“Go!” is a little word that is used by God and Jesus that demanded action. Failure to act or resistance to the command resulted in frustration by God.
When the Israelites were camped at Kadesh Barnea during the exodus they were commanded to “Go up and take possession of the land I have given you”. They did not trust or obey God and spent 40 years wandering in the wilderness before they could enter the Promised Land.
When Jonah was commanded to “Go to the Nineveh and preach against it” he tried to run away. God had him experience a terrible storm at sea and a ride in the belly of a big fish to convince him to obey the second time he was commanded to go.
After Saul meets Jesus on the road to Damascus, Ananias was commanded to “Go to the house of Judas on Straight Street and ask for a man from Tarsus named Saul”. Ananias protests. He is very fearful of Saul, who has come with authority to arrest all who call on the Lord’s name. The Lord does not answer Ananias’ concerns, but forcefully demands action by recommanding Ananias to go!”
So, what do these examples say to us when we are commanded to “Go” by Jesus?
“Then Jesus came to them and said, “All authority in heaven and on earth has been given to Me. Therefore, go and make disciples of all nations, baptizing them in the name of the Father and of the Son and of the Holy Spirit, and teaching them to obey everything I have commanded you.” [Matthew 29: 18-20]
Is our “Go” demanding action on our part? Are we expected to leave house and family to “Go” to all nations?
Yes, our “Go” is demanding action, but we can fulfill that command to “Go” in many ways.
Paul described the body of Christ as a body made up of many parts, each one doing its part so the body as a whole is fulfilling the command to go. We can partner with those who receive a call to go to the mission fields through our prayers and financial gifts and fulfill the demand for action in these ways as we are already doing.

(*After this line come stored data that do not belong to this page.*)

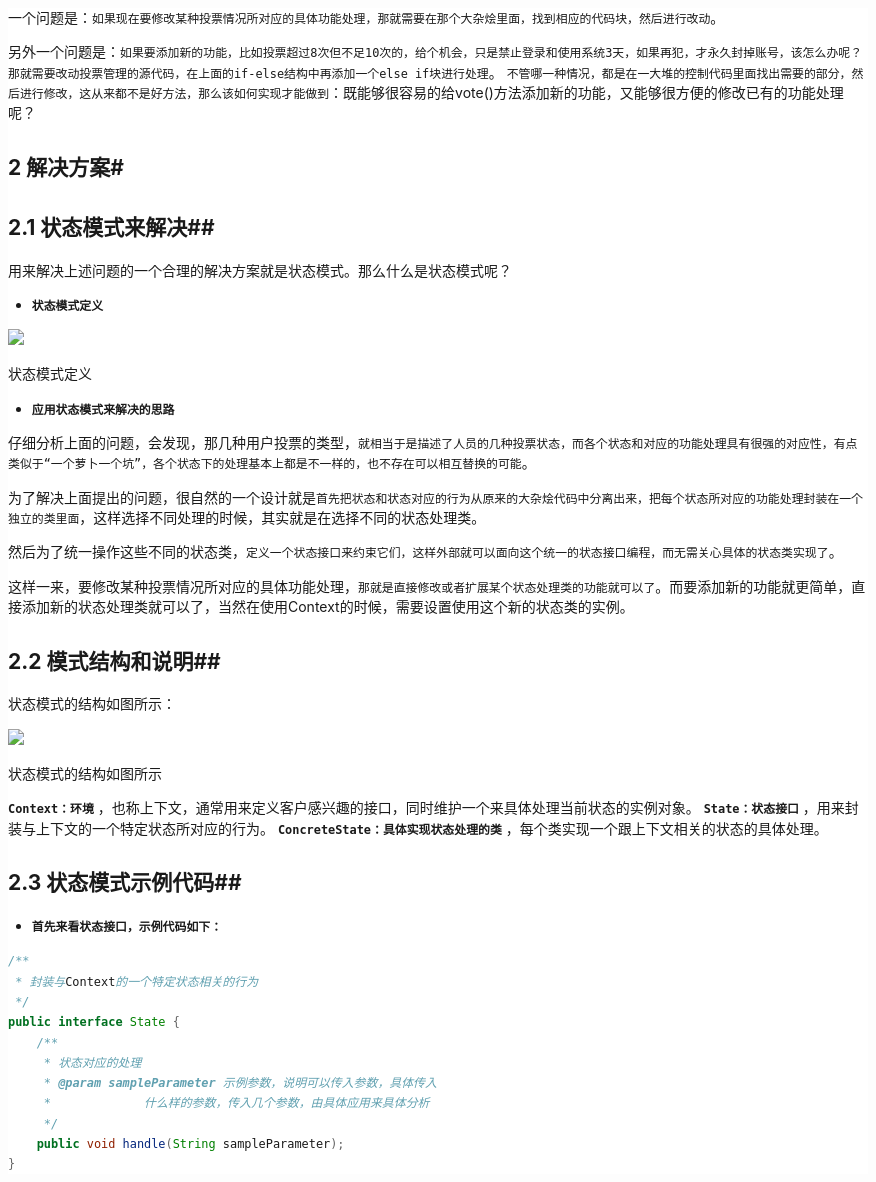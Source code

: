 一个问题是：`如果现在要修改某种投票情况所对应的具体功能处理，那就需要在那个大杂烩里面，找到相应的代码块，然后进行改动`。

另外一个问题是：`如果要添加新的功能，比如投票超过8次但不足10次的，给个机会，只是禁止登录和使用系统3天，如果再犯，才永久封掉账号，该怎么办呢？那就需要改动投票管理的源代码，在上面的if-else结构中再添加一个else if块进行处理`。
`不管哪一种情况，都是在一大堆的控制代码里面找出需要的部分，然后进行修改，这从来都不是好方法，那么该如何实现才能做到`：既能够很容易的给vote()方法添加新的功能，又能够很方便的修改已有的功能处理呢？
## 2 解决方案#
## 2.1 状态模式来解决##

用来解决上述问题的一个合理的解决方案就是状态模式。那么什么是状态模式呢？

* **`状态模式定义`** 



![][0]


状态模式定义


* **`应用状态模式来解决的思路`** 


仔细分析上面的问题，会发现，那几种用户投票的类型，`就相当于是描述了人员的几种投票状态，而各个状态和对应的功能处理具有很强的对应性，有点类似于“一个萝卜一个坑”，各个状态下的处理基本上都是不一样的，也不存在可以相互替换的可能`。

为了解决上面提出的问题，很自然的一个设计就是`首先把状态和状态对应的行为从原来的大杂烩代码中分离出来，把每个状态所对应的功能处理封装在一个独立的类里面`，这样选择不同处理的时候，其实就是在选择不同的状态处理类。

然后为了统一操作这些不同的状态类，`定义一个状态接口来约束它们，这样外部就可以面向这个统一的状态接口编程，而无需关心具体的状态类实现了`。

这样一来，要修改某种投票情况所对应的具体功能处理，`那就是直接修改或者扩展某个状态处理类的功能就可以了`。而要添加新的功能就更简单，直接添加新的状态处理类就可以了，当然在使用Context的时候，需要设置使用这个新的状态类的实例。
## 2.2 模式结构和说明##

状态模式的结构如图所示：


![][1]


状态模式的结构如图所示


 **`Context：环境`** ，也称上下文，通常用来定义客户感兴趣的接口，同时维护一个来具体处理当前状态的实例对象。
 **`State：状态接口`** ，用来封装与上下文的一个特定状态所对应的行为。
 **`ConcreteState：具体实现状态处理的类`** ，每个类实现一个跟上下文相关的状态的具体处理。

## 2.3 状态模式示例代码##

* **`首先来看状态接口，示例代码如下：`** 


```java
/**
 * 封装与Context的一个特定状态相关的行为
 */
public interface State {
    /**
     * 状态对应的处理
     * @param sampleParameter 示例参数，说明可以传入参数，具体传入
     *             什么样的参数，传入几个参数，由具体应用来具体分析
     */
    public void handle(String sampleParameter);
}

```


[0]: ./img/2062729-60f515ed7acb53b4.png
[1]: ./img/2062729-b0209b4309327949.png
[2]: ./img/2062729-5517e7c2ffe9616f.png
[3]: ./img/2062729-902213a7ce34da34.png
[4]: ./img/2062729-459a6b406425768d.png
[5]: ./img/2062729-56c392339af31f41.png
[6]: ./img/2062729-ba1d7c71d52c2954.png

But all nations that we are commanded to go to also included our friends, neighbours, fellow employees and our families. They form the relationships in our lives that we do not need to travel afar to go and make disciples of.
Paul described our “Go” command here in different terms – the ministry of reconciliation.
“All this is from God, who reconciled us to Himself through Christ and gave us the ministry of reconciliation: that God was reconciling the world to himself in Christ, not counting men’s sins against them. And He has committed to us the message of reconciliation. We are therefore Christ’s ambassadors, as though God were making his appeal through us. We implore you on Christ’s behalf: Be reconciled to God.” [2 Corinthians 5:18-20]
So our command to “Go” to all nations includes those close to us, and we are expected to share the message of reconciliation.
“God is reconciling the world to himself, not counting men’s sins against them.” [2 Corinthians 5.19]
“We implore you on Christ’s behalf: Be reconciled to God.” [2 Corinthians 5:20]
As Christians, we should not take this “assignment” lightly, remembering the examples of those who chose not to “Go” as commanded.
Peter also words our command to “Go” in a different way, but he captures the same concept.
“Always be prepared to give an answer to everyone who asks you to give the reason for the hope that you have. But do this with gentleness and respect.” [2 Peter 3:15]
It is odd God would rely on us weak and easily deceived humans to make His appeal to all nations. It is a crucial message. Those who do not hear it are facing eternal damnation.
Yet today we are told “keep your religion to yourself”. We are fearful of the rejection and judgment of those around us, and judging by the mostly complete failure of today’s Christians to share the message of reconciliation to those close to us, we are more scared of our worldly society and of failing in bringing those we witness to, to believe in Christ than we are of God who has commanded us to “go to all nations”.
What if they reject and shun me if I witness my faith, what if they laugh and mock me, what if my witness is not an outstanding one, what if I make a mistake, what if they slam the door in my face, are among the multitude of thoughts that keep us silent when we should be bold. Our fears hold us hostage.
We need to understand there is no failure anytime we witness our faith, even if it is only to invite a friend to church. Each time we share the message of reconciliation it is a total success, because that is the total of our responsibility.
We do not convert anyone to Christianity. We cannot argue, debate or convince anyone to become a Christian. God alone does that work. He draws and enables, He calls and chooses. Our responsibility to “Go!” is to share the message. God has committed to us the message of reconciliation, not of converting.
So, each time we share the message of reconciliation [even by just inviting someone to church] we are fully successful. Because that is all we can do, the rest is up to God.
Let us be bold then and not frustrate our God by not obeying his command to “Go!”